### Exercise requirements
Each line of the listing below containing the word "PublicClass" should be returned.

### Supplied data
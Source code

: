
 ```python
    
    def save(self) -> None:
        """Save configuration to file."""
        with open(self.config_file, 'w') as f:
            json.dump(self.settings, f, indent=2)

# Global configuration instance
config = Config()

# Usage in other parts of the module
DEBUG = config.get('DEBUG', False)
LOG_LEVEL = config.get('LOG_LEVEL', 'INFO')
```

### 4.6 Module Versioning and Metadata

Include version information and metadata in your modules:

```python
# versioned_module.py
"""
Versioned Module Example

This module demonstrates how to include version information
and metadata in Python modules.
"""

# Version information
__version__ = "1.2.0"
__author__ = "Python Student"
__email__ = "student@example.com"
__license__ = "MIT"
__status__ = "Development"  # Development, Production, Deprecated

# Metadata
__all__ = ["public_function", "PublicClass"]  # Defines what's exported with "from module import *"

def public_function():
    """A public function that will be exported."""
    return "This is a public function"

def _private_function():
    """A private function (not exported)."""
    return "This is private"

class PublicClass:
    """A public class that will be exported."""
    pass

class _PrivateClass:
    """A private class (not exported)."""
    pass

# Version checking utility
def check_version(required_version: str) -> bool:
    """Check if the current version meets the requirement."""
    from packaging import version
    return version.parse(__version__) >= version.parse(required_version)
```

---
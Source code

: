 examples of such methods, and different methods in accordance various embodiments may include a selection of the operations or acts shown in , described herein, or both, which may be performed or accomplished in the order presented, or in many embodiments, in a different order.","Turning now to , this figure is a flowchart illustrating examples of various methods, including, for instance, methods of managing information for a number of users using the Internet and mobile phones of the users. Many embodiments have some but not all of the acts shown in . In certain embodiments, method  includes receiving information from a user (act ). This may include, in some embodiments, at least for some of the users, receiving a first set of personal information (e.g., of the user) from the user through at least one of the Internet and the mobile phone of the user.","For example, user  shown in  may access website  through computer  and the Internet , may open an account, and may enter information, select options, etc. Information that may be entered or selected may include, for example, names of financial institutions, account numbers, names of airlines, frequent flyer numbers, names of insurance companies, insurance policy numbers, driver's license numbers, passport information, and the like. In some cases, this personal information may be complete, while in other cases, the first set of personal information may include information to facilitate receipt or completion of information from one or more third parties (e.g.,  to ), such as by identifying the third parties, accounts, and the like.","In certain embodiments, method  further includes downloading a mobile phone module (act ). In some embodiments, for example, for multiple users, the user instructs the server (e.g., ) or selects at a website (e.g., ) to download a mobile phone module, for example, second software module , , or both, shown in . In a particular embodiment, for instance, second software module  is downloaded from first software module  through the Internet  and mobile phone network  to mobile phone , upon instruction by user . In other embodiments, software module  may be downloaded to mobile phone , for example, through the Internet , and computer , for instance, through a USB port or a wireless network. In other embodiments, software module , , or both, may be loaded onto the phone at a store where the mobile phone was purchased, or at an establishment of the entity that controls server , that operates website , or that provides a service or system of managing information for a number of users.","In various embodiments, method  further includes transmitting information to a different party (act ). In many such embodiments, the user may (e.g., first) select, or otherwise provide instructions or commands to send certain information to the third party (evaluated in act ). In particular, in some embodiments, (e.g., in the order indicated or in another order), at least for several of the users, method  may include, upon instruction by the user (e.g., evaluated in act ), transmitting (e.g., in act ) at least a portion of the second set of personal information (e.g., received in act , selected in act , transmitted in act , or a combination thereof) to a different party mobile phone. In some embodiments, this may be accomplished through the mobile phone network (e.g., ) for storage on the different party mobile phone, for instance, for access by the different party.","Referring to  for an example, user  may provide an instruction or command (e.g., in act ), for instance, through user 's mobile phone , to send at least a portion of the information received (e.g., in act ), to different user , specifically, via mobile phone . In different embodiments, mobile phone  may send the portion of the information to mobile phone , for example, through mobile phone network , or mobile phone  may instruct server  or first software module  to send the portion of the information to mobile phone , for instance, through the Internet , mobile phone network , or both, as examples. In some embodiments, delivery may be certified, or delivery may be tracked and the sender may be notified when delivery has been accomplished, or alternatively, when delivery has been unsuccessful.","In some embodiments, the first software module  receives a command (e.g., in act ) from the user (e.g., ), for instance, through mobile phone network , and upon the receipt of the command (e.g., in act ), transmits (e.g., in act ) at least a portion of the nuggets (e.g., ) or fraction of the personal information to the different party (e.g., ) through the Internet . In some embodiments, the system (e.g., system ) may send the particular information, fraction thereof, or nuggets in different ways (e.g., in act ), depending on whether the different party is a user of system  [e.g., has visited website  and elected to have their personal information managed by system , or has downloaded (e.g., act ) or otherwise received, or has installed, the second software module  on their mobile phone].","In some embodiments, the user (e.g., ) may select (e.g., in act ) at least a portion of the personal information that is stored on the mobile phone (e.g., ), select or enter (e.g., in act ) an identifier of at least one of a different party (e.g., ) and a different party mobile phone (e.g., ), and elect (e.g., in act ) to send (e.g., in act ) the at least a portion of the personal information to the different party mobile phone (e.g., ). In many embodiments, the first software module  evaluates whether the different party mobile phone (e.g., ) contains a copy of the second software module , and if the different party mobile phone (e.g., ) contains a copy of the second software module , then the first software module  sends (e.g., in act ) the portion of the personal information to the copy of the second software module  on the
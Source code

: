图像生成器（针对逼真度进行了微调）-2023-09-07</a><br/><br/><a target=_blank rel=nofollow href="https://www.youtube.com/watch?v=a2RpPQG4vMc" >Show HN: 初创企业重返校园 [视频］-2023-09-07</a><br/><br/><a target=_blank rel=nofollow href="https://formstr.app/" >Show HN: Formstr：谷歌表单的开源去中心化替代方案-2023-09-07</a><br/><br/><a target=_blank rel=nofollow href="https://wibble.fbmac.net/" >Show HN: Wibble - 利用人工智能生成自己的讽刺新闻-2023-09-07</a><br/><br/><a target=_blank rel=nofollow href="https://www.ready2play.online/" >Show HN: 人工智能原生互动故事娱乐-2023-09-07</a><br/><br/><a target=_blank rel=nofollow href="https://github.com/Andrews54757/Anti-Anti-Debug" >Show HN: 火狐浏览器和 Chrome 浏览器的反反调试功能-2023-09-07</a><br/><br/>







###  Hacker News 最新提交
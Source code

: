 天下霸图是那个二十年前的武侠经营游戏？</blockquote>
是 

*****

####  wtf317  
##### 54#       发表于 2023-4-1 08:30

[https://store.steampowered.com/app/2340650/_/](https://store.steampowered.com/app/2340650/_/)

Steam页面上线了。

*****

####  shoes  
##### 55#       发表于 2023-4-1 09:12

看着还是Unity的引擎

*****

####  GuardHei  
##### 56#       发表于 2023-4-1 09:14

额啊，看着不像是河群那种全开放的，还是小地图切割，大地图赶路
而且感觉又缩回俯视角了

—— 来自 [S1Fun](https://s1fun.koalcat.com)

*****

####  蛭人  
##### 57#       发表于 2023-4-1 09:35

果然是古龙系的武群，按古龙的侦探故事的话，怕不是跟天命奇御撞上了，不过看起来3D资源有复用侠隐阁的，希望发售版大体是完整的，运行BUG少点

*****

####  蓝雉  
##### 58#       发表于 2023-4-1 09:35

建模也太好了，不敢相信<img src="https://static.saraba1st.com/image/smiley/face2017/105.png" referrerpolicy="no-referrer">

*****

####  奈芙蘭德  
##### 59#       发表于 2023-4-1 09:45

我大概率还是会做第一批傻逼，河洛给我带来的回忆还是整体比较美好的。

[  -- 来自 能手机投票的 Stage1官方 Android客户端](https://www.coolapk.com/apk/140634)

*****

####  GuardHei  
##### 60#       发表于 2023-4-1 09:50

### Answer below
__all__ = ["public_function", "PublicClass"]  # Defines what's exported with "from module import *"
class PublicClass:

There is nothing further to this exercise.